De inschrijving in de registers telt, en niet het verzoek om wijziging van inschrijving van de verblijfplaats.

Ingeval de echtgenoten zijn ingeschreven op hetzelfde adres of geen 300 dagen verstreken zijn sedert de dag waarop zij op verschillende adressen werden ingeschreven (de dag van de inschrijving niet meegerekend), is het vermoeden van vaderschap van toepassing. De akte wordt onmiddellijk op naam van de vader en van de moeder opgemaakt.

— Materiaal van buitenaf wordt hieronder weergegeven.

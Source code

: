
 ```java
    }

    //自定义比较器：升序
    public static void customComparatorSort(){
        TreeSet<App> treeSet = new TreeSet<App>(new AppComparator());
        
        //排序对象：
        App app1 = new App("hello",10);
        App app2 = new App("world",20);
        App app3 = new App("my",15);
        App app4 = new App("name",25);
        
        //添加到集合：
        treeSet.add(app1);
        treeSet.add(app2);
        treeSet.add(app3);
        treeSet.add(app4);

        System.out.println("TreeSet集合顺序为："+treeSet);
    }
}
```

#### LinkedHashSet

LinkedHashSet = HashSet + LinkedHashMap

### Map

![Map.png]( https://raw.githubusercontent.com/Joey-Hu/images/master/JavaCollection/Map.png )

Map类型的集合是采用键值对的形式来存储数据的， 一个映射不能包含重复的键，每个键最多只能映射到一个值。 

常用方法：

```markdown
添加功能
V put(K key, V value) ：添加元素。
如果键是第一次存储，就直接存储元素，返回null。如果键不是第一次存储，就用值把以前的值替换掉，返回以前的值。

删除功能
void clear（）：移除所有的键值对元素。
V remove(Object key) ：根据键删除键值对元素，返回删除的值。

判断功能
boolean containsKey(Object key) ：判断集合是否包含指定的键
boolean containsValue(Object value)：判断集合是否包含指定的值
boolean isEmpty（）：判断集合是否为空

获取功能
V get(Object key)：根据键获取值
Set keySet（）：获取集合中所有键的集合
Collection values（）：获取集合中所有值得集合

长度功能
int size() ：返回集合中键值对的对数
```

Het kind draagt de naam van de vader (artikel 335 van het Burgerlijk Wetboek).

Ingeval de echtgenoten sedert meer dan 300 dagen op verschillende adressen zijn ingeschreven, moet de ambtenaar van de burgerlijke stand de aangever ervan op de hoogte brengen dat door een gemeenschappelijke verklaring het vermoeden van vaderschap kan worden toegepast.

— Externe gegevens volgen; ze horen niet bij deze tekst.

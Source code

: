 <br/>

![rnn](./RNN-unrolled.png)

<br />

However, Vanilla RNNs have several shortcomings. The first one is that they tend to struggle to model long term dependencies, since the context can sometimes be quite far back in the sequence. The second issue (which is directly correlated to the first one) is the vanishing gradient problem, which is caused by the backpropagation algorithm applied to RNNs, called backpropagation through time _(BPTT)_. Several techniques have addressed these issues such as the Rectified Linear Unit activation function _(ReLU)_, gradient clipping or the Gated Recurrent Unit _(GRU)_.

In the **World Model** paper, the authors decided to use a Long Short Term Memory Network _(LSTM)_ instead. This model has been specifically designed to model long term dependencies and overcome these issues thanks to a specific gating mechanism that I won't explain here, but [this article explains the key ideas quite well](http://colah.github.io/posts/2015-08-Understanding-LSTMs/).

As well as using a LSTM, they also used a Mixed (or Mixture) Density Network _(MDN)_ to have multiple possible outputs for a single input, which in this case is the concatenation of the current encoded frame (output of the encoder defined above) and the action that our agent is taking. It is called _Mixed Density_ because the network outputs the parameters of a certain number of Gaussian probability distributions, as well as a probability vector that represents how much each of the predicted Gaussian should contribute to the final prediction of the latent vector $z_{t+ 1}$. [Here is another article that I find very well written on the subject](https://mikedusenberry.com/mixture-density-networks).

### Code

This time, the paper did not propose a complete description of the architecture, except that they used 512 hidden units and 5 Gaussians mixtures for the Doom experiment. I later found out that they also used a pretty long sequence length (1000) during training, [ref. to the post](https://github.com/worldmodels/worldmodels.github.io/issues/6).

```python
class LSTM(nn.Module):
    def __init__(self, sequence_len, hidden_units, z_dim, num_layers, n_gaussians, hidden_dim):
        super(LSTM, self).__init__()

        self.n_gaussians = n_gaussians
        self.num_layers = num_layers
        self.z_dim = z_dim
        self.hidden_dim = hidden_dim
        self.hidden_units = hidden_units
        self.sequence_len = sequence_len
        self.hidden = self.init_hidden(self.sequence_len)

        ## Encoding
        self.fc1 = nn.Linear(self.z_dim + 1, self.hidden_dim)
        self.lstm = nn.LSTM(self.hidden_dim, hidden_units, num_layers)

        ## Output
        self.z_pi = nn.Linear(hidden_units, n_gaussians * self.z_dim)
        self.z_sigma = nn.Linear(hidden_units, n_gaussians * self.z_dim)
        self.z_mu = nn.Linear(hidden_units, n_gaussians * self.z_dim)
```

Desgewenst zal de ambtenaar van de burgerlijke stand beide echtgenoten verzoeken samen te verschijnen om een gemeenschappelijke verklaring af te leggen. c. Met betrekking tot de gevallen bedoeld in artikel 316bis, 1° en 3°, geldt het vermoeden van vaderschap niet ingeval het kind meer dan 300 dagen na de erin vermelde gevallen is geboren, te weten op grond van de rechterlijke beslissingen of processen-verbaal die tijdens de procedure zijn opgemaakt. De ambtenaar van de burgerlijke stand heeft in dit geval geen enkele reden om de aangever specifiek vragen te stellen met betrekking tot deze mogelijkheid. De aangever moet spontaan wijzen op het bestaan van een gerechtelijke procedure. Deze situatie komt vrij vaak voor (echtgenoten die verwikkeld zijn in een echtscheidingsprocedure, ondervinden immers regelmatig moeilijkheden wanneer zij de afstamming wensen vast te stellen van een kind dat de moeder draagt ten gevolge van een nieuwe relatie).

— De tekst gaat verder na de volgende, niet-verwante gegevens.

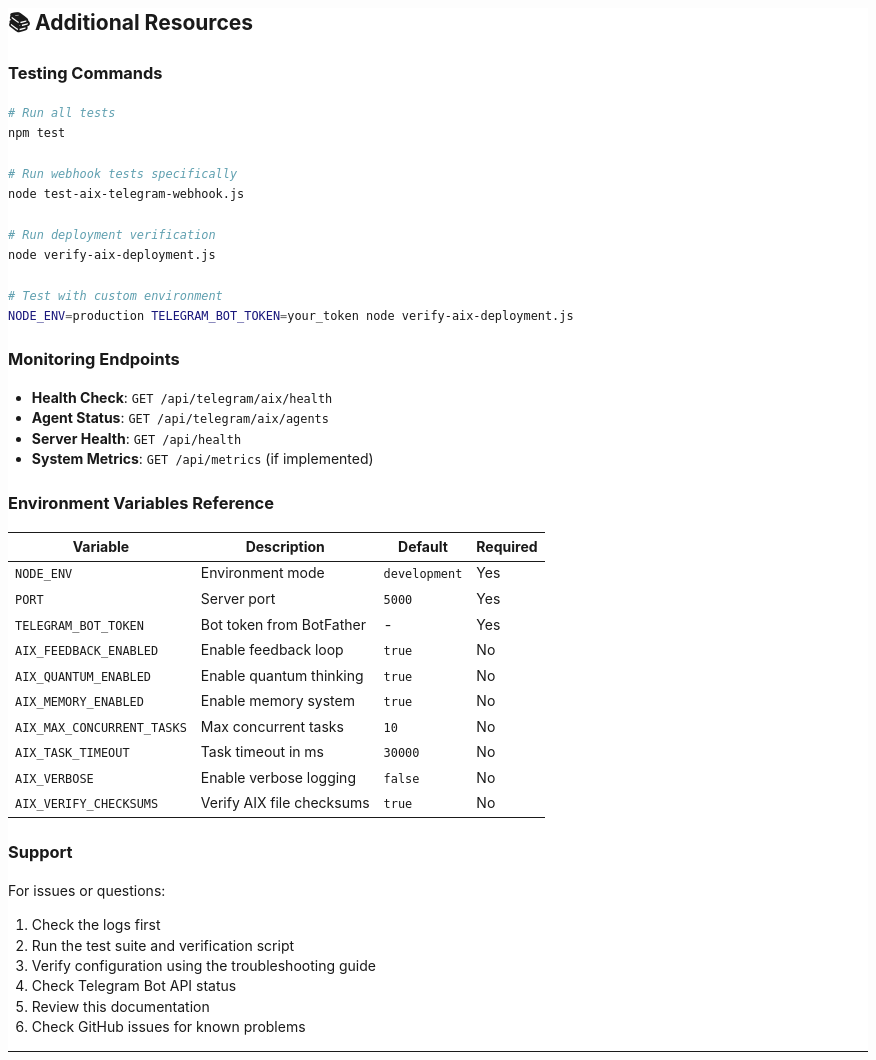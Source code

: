 ## 📚 Additional Resources

### Testing Commands

```bash
# Run all tests
npm test

# Run webhook tests specifically
node test-aix-telegram-webhook.js

# Run deployment verification
node verify-aix-deployment.js

# Test with custom environment
NODE_ENV=production TELEGRAM_BOT_TOKEN=your_token node verify-aix-deployment.js
```

### Monitoring Endpoints

- **Health Check**: `GET /api/telegram/aix/health`
- **Agent Status**: `GET /api/telegram/aix/agents`
- **Server Health**: `GET /api/health`
- **System Metrics**: `GET /api/metrics` (if implemented)

### Environment Variables Reference

| Variable | Description | Default | Required |
|----------|-------------|---------|----------|
| `NODE_ENV` | Environment mode | `development` | Yes |
| `PORT` | Server port | `5000` | Yes |
| `TELEGRAM_BOT_TOKEN` | Bot token from BotFather | - | Yes |
| `AIX_FEEDBACK_ENABLED` | Enable feedback loop | `true` | No |
| `AIX_QUANTUM_ENABLED` | Enable quantum thinking | `true` | No |
| `AIX_MEMORY_ENABLED` | Enable memory system | `true` | No |
| `AIX_MAX_CONCURRENT_TASKS` | Max concurrent tasks | `10` | No |
| `AIX_TASK_TIMEOUT` | Task timeout in ms | `30000` | No |
| `AIX_VERBOSE` | Enable verbose logging | `false` | No |
| `AIX_VERIFY_CHECKSUMS` | Verify AIX file checksums | `true` | No |

### Support

For issues or questions:
1. Check the logs first
2. Run the test suite and verification script
3. Verify configuration using the troubleshooting guide
4. Check Telegram Bot API status
5. Review this documentation
6. Check GitHub issues for known problems

---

De ambtenaar van de burgerlijke stand kan evenwel de aandacht van de aangever trekken ingeval uit bepaalde aanwijzingen blijkt dat de ontwrichting waarschijnlijk is (ingeval de moeder is ingeschreven op een andere verblijfplaats dan haar echtgenoot sedert een bepaalde tijd - hoe dan ook minder dan 300 dagen, in welk geval 2° van toepassing is).

Opdat het vermoeden van vaderschap van de echtgenoot niet in aanmerking zou worden genomen, moet de aangever de in de nieuwe wet bedoelde documenten voorleggen : - artikel 316bis, 1° : een proces-verbaal van de rechtbank waarin de overeenkomst tussen de partijen wordt vermeld om afzonderlijke verblijfplaatsen vast te leggen overeenkomstig artikel 1258, § 2, van het Gerechtelijk Wetboek (artikel 1256 van het Gerechtelijk Wetboek, vanaf 1 september 2007); of een beschikking in kort geding die de echtgenoten machtigt om een afzonderlijke verblijfplaats te betrekken; of een proces-verbaal bedoeld in artikel 1292 van het Gerechtelijk Wetboek, te weten de eerste verschijning van de echtgenoten voor de rechtbank in het kader van een echtscheiding door onderlinge toestemming; - artikel 316bis, 3° : een beschikking van de vrederechter waarin afzonderlijke verblijfplaatsen worden vastgelegd krachtens artikel 223 van het Burgerlijk Wetboek.

Het lijkt aangewezen de aangever te verzoeken de originele stukken voor te leggen, zoals ze hem door de griffier ter hand werden gesteld.

De ambtenaar van de burgerlijke stand zal er dan een fotokopie van nemen en deze bij het dossier voegen.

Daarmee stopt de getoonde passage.